[Plain-text document sources]
⁂
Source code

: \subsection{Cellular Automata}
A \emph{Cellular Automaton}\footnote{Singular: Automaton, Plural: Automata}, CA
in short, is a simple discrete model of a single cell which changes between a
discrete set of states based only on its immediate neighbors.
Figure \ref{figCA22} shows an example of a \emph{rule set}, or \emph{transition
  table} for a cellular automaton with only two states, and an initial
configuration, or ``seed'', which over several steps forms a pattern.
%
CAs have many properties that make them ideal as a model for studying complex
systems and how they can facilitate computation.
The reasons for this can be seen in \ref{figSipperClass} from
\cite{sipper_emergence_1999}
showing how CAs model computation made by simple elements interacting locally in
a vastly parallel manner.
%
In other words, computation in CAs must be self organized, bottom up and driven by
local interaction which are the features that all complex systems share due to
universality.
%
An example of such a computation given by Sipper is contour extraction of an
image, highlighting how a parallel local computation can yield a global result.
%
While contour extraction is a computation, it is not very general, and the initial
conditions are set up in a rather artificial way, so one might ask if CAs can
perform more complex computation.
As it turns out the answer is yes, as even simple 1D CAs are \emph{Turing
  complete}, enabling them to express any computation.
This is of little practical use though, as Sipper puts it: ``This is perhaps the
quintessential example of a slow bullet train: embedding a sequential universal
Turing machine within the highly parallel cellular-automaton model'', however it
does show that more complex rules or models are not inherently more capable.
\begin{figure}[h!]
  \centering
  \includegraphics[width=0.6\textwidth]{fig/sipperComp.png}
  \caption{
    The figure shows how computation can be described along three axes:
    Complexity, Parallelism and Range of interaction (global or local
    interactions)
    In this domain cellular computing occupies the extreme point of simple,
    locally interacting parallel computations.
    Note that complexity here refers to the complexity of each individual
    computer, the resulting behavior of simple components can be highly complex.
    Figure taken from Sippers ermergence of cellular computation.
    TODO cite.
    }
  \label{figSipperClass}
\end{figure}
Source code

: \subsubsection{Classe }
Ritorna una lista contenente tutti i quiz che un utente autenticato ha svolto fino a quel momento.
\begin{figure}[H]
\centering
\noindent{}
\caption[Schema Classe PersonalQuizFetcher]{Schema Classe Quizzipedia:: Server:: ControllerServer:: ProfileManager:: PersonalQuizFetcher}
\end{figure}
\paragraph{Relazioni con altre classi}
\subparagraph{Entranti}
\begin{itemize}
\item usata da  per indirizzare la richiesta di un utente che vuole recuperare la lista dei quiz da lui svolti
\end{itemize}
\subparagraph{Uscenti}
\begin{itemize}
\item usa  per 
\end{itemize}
⁂
## Your assignment
Your answer should be the records themselves, returned word for word.

## Exercise answer
Source code

: \subsection{Cellular Automata}
A \emph{Cellular Automaton}\footnote{Singular: Automaton, Plural: Automata}, CA
in short, is a simple discrete model of a single cell which changes between a
discrete set of states based only on its immediate neighbors.
Figure \ref{figCA22} shows an example of a \emph{rule set}, or \emph{transition
  table} for a cellular automaton with only two states, and an initial
configuration, or ``seed'', which over several steps forms a pattern.
%
CAs have many properties that make them ideal as a model for studying complex
systems and how they can facilitate computation.
The reasons for this can be seen in \ref{figSipperClass} from
\cite{sipper_emergence_1999}
showing how CAs model computation made by simple elements interacting locally in
a vastly parallel manner.
%
In other words, computation in CAs must be self organized, bottom up and driven by
local interaction which are the features that all complex systems share due to
universality.
%
An example of such a computation given by Sipper is contour extraction of an
image, highlighting how a parallel local computation can yield a global result.
%
While contour extraction is a computation, it is not very general, and the initial
conditions are set up in a rather artificial way, so one might ask if CAs can
perform more complex computation.
As it turns out the answer is yes, as even simple 1D CAs are \emph{Turing
  complete}, enabling them to express any computation.
This is of little practical use though, as Sipper puts it: ``This is perhaps the
quintessential example of a slow bullet train: embedding a sequential universal
Turing machine within the highly parallel cellular-automaton model'', however it
does show that more complex rules or models are not inherently more capable.
\begin{figure}[h!]
  \centering
  \includegraphics[width=0.6\textwidth]{fig/sipperComp.png}
  \caption{
    The figure shows how computation can be described along three axes:
    Complexity, Parallelism and Range of interaction (global or local
    interactions)
    In this domain cellular computing occupies the extreme point of simple,
    locally interacting parallel computations.
    Note that complexity here refers to the complexity of each individual
    computer, the resulting behavior of simple components can be highly complex.
    Figure taken from Sippers ermergence of cellular computation.
    TODO cite.
    }
  \label{figSipperClass}
\end{figure}
Source code

: \subsubsection{Classe }
Ritorna una lista contenente tutti i quiz che un utente autenticato ha svolto fino a quel momento.
\begin{figure}[H]
\centering
\noindent{}
\caption[Schema Classe PersonalQuizFetcher]{Schema Classe Quizzipedia:: Server:: ControllerServer:: ProfileManager:: PersonalQuizFetcher}
\end{figure}
\paragraph{Relazioni con altre classi}
\subparagraph{Entranti}
\begin{itemize}
\item usata da  per indirizzare la richiesta di un utente che vuole recuperare la lista dei quiz da lui svolti
\end{itemize}
\subparagraph{Uscenti}
\begin{itemize}
\item usa  per 
\end{itemize}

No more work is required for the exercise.